M: I think for this album in particular, there’s a man named Jesse Boykins III and he’s one of the great thinkers of our time. He’s like my Rick Rubin. So after the album’s done, he’ll just listen and ask questions and then suggest things that are already in the lyrics. He’s like “Wouldn’t this be the title based on how you emoted it in this paragraph?” Just asking me questions. And then I’m like, this should be the title. So we kind of figured out together, after the fact. 

VMAN: You’re embarking on a tour this month. What are you most excited about playing new music live? 

M: That’s my favorite part, you know. I think all this Internet love – I can’t really feel it. I like to actually be near people to see if it really affected them how I feel it should. I’m excited for that. I love to perform, I love being on stage, I love people. It should be good. 

VMAN: When you’re on stage, do you keep in mind the feeling of being at a concert and try to translate, to your audience? Or do you just like being yourself?

M: On stage, I’m a little bit more selfish with the experience. I just want to have fun with my friends –  and my friends happen to be in my band  – and people seem to enjoy that. Granted, I know what you’re saying, like, do I try to think in the shoes of a person that attends a concert, but when you get into that people-pleasing loop, it probably gets a little unhealthy. Like, “Oh, I gotta make sure this person is entertained.” Like, I wanna make sure that we’re entertained cause we have to do this a hundred times in different time zones. So it’s like, let’s make sure that our morale is high and we’re enjoying this and feeling gratitude to be able to do this. And get paid for it. So I’m only worried about me and my tribe. 

VMAN: When you’re thinking about yourself growing as a person, but especially yourself growing as an artist, what else is out there for you? 

M: I’m just trying to get my money right, for real. So I’m gonna just probably dive more into the business element to create space to make pure art. I think the more I can get money out the way, to where I don’t think about it, where I can work with my friends, fly my friends places, take some kid that’s from over here and uproot ’em, bring ’em over there — that’ll make the best art. 

VMAN: Thinking about these future plans, whether it’s putting more artists out or doing your own stuff, do you have plans to make your own label? 

M: I’m passionate about education. I’m a musician, so artist development is something I could easily do. I think for now I’m just collecting perspectives. I’m just talking to people, figuring out what a person’s needs are. Like, how do they feel about their dreams and how easy it is to get to it. I’m just collecting right now cause I feel like it doesn’t really matter what business I wanna form, it’s more so what is actually helpful, what’s actually impactful and what is gonna do something, what’s gonna be divergent.
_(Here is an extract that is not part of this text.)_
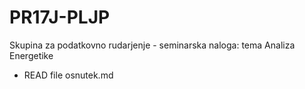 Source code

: # PR17J-PLJP
Skupina za podatkovno rudarjenje - seminarska naloga: tema Analiza Energetike
 - READ file osnutek.md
For now, I’m just asking questions and learning.

VMAN: And finally, do you keep an eye out on what’s out there musically and what you wanna potentially do next?

M: I like to listen to vinyls, like old vinyls, because I think we don’t really know our history. We hear things and think it’s new when it’s just from the 70s. So, I’d rather just educate myself on music and people that are talented and learn from that. I’m always going around trying to figure out who did what and who really wrote this and who really sang that and all that. I let that influence me, so I can thoroughly understand the past. And then, whatever I create will be, you know, whatever I got.